» **Task**
Scan the entries below line by line and state how many lines contain the string "数据采集", giving only the number.
*** Extracted information Section Begins ***
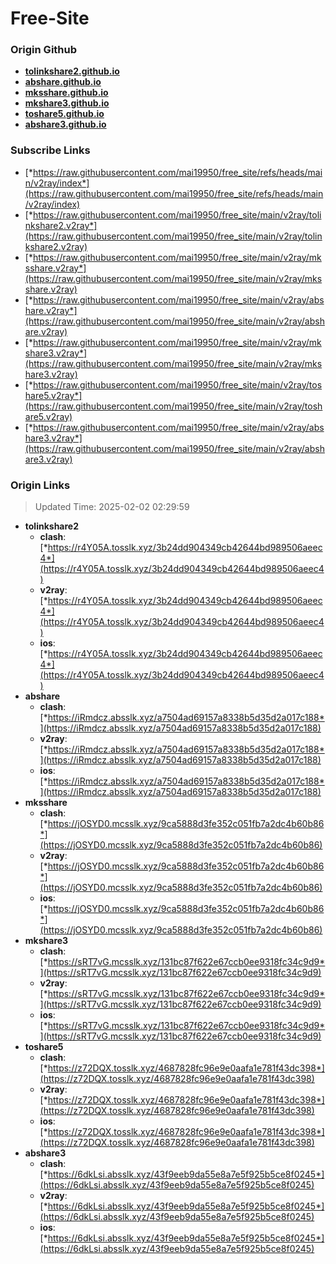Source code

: # Free-Site

### Origin Github

- [**tolinkshare2.github.io**](https://github.com/tolinkshare2/tolinkshare2.github.io)
- [**abshare.github.io**](https://github.com/abshare/abshare.github.io)
- [**mksshare.github.io**](https://github.com/mksshare/mksshare.github.io)
- [**mkshare3.github.io**](https://github.com/mkshare3/mkshare3.github.io)
- [**toshare5.github.io**](https://github.com/toshare5/toshare5.github.io)
- [**abshare3.github.io**](https://github.com/abshare3/abshare3.github.io)

### Subscribe Links

- [*https://raw.githubusercontent.com/mai19950/free_site/refs/heads/main/v2ray/index*](https://raw.githubusercontent.com/mai19950/free_site/refs/heads/main/v2ray/index)
- [*https://raw.githubusercontent.com/mai19950/free_site/main/v2ray/tolinkshare2.v2ray*](https://raw.githubusercontent.com/mai19950/free_site/main/v2ray/tolinkshare2.v2ray)
- [*https://raw.githubusercontent.com/mai19950/free_site/main/v2ray/mksshare.v2ray*](https://raw.githubusercontent.com/mai19950/free_site/main/v2ray/mksshare.v2ray)
- [*https://raw.githubusercontent.com/mai19950/free_site/main/v2ray/abshare.v2ray*](https://raw.githubusercontent.com/mai19950/free_site/main/v2ray/abshare.v2ray)
- [*https://raw.githubusercontent.com/mai19950/free_site/main/v2ray/mkshare3.v2ray*](https://raw.githubusercontent.com/mai19950/free_site/main/v2ray/mkshare3.v2ray)
- [*https://raw.githubusercontent.com/mai19950/free_site/main/v2ray/toshare5.v2ray*](https://raw.githubusercontent.com/mai19950/free_site/main/v2ray/toshare5.v2ray)
- [*https://raw.githubusercontent.com/mai19950/free_site/main/v2ray/abshare3.v2ray*](https://raw.githubusercontent.com/mai19950/free_site/main/v2ray/abshare3.v2ray)

### Origin Links

> Updated Time: 2025-02-02 02:29:59

- **tolinkshare2**
  - **clash**: [*https://r4Y05A.tosslk.xyz/3b24dd904349cb42644bd989506aeec4*](https://r4Y05A.tosslk.xyz/3b24dd904349cb42644bd989506aeec4)
  - **v2ray**: [*https://r4Y05A.tosslk.xyz/3b24dd904349cb42644bd989506aeec4*](https://r4Y05A.tosslk.xyz/3b24dd904349cb42644bd989506aeec4)
  - **ios**: [*https://r4Y05A.tosslk.xyz/3b24dd904349cb42644bd989506aeec4*](https://r4Y05A.tosslk.xyz/3b24dd904349cb42644bd989506aeec4)
- **abshare**
  - **clash**: [*https://iRmdcz.absslk.xyz/a7504ad69157a8338b5d35d2a017c188*](https://iRmdcz.absslk.xyz/a7504ad69157a8338b5d35d2a017c188)
  - **v2ray**: [*https://iRmdcz.absslk.xyz/a7504ad69157a8338b5d35d2a017c188*](https://iRmdcz.absslk.xyz/a7504ad69157a8338b5d35d2a017c188)
  - **ios**: [*https://iRmdcz.absslk.xyz/a7504ad69157a8338b5d35d2a017c188*](https://iRmdcz.absslk.xyz/a7504ad69157a8338b5d35d2a017c188)
- **mksshare**
  - **clash**: [*https://jOSYD0.mcsslk.xyz/9ca5888d3fe352c051fb7a2dc4b60b86*](https://jOSYD0.mcsslk.xyz/9ca5888d3fe352c051fb7a2dc4b60b86)
  - **v2ray**: [*https://jOSYD0.mcsslk.xyz/9ca5888d3fe352c051fb7a2dc4b60b86*](https://jOSYD0.mcsslk.xyz/9ca5888d3fe352c051fb7a2dc4b60b86)
  - **ios**: [*https://jOSYD0.mcsslk.xyz/9ca5888d3fe352c051fb7a2dc4b60b86*](https://jOSYD0.mcsslk.xyz/9ca5888d3fe352c051fb7a2dc4b60b86)
- **mkshare3**
  - **clash**: [*https://sRT7vG.mcsslk.xyz/131bc87f622e67ccb0ee9318fc34c9d9*](https://sRT7vG.mcsslk.xyz/131bc87f622e67ccb0ee9318fc34c9d9)
  - **v2ray**: [*https://sRT7vG.mcsslk.xyz/131bc87f622e67ccb0ee9318fc34c9d9*](https://sRT7vG.mcsslk.xyz/131bc87f622e67ccb0ee9318fc34c9d9)
  - **ios**: [*https://sRT7vG.mcsslk.xyz/131bc87f622e67ccb0ee9318fc34c9d9*](https://sRT7vG.mcsslk.xyz/131bc87f622e67ccb0ee9318fc34c9d9)
- **toshare5**
  - **clash**: [*https://z72DQX.tosslk.xyz/4687828fc96e9e0aafa1e781f43dc398*](https://z72DQX.tosslk.xyz/4687828fc96e9e0aafa1e781f43dc398)
  - **v2ray**: [*https://z72DQX.tosslk.xyz/4687828fc96e9e0aafa1e781f43dc398*](https://z72DQX.tosslk.xyz/4687828fc96e9e0aafa1e781f43dc398)
  - **ios**: [*https://z72DQX.tosslk.xyz/4687828fc96e9e0aafa1e781f43dc398*](https://z72DQX.tosslk.xyz/4687828fc96e9e0aafa1e781f43dc398)
- **abshare3**
  - **clash**: [*https://6dkLsi.absslk.xyz/43f9eeb9da55e8a7e5f925b5ce8f0245*](https://6dkLsi.absslk.xyz/43f9eeb9da55e8a7e5f925b5ce8f0245)
  - **v2ray**: [*https://6dkLsi.absslk.xyz/43f9eeb9da55e8a7e5f925b5ce8f0245*](https://6dkLsi.absslk.xyz/43f9eeb9da55e8a7e5f925b5ce8f0245)
  - **ios**: [*https://6dkLsi.absslk.xyz/43f9eeb9da55e8a7e5f925b5ce8f0245*](https://6dkLsi.absslk.xyz/43f9eeb9da55e8a7e5f925b5ce8f0245)

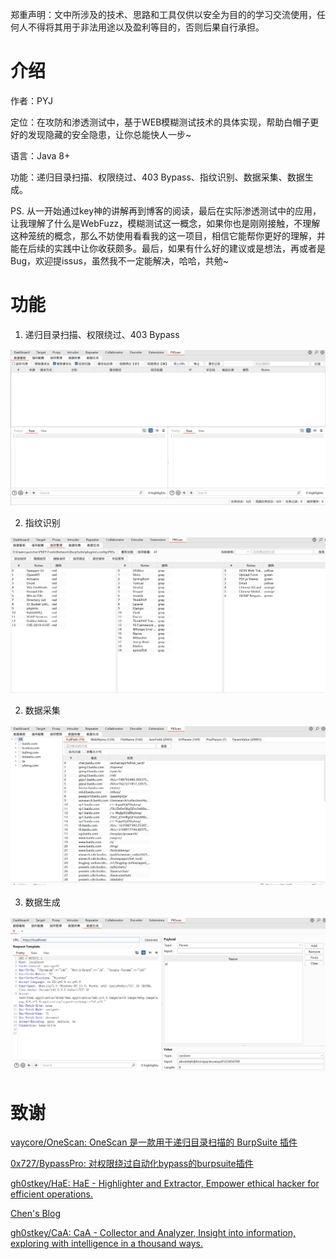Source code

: 

郑重声明：文中所涉及的技术、思路和工具仅供以安全为目的的学习交流使用，任何人不得将其用于非法用途以及盈利等目的，否则后果自行承担。
# 介绍
作者：PYJ

定位：在攻防和渗透测试中，基于WEB模糊测试技术的具体实现，帮助白帽子更好的发现隐藏的安全隐患，让你总能快人一步~

语言：Java 8+

功能：递归目录扫描、权限绕过、403 Bypass、指纹识别、数据采集、数据生成。

PS. 从一开始通过key神的讲解再到博客的阅读，最后在实际渗透测试中的应用，让我理解了什么是WebFuzz，模糊测试这一概念，如果你也是刚刚接触，不理解这种笼统的概念，那么不妨使用看看我的这一项目，相信它能帮你更好的理解，并能在后续的实践中让你收获颇多。最后，如果有什么好的建议或是想法，再或者是Bug，欢迎提issus，虽然我不一定能解决，哈哈，共勉~

# 功能

1. 递归目录扫描、权限绕过、403 Bypass

![Snipaste_2025-10-03_15-48-22](img\Snipaste_2025-10-03_15-48-22.png)

2. 指纹识别

![image-20251003155045700](img/image-20251003155045700.png)

2. 数据采集

![image-20251003155102079](img//image-20251003155102079.png)

3. 数据生成

![image-20251003155137224](img//image-20251003155137224.png)



# 致谢
[vaycore/OneScan: OneScan 是一款用于递归目录扫描的 BurpSuite 插件](https://github.com/vaycore/OneScan)

[0x727/BypassPro: 对权限绕过自动化bypass的burpsuite插件](https://github.com/0x727/BypassPro)

[gh0stkey/HaE: HaE - Highlighter and Extractor, Empower ethical hacker for efficient operations.](https://github.com/gh0stkey/HaE)

[Chen's Blog](https://gh0st.cn/)

[gh0stkey/CaA: CaA - Collector and Analyzer, Insight into information, exploring with intelligence in a thousand ways.](https://github.com/gh0stkey/CaA)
*** Extracted information Section Ends ***
» **The completed task**
2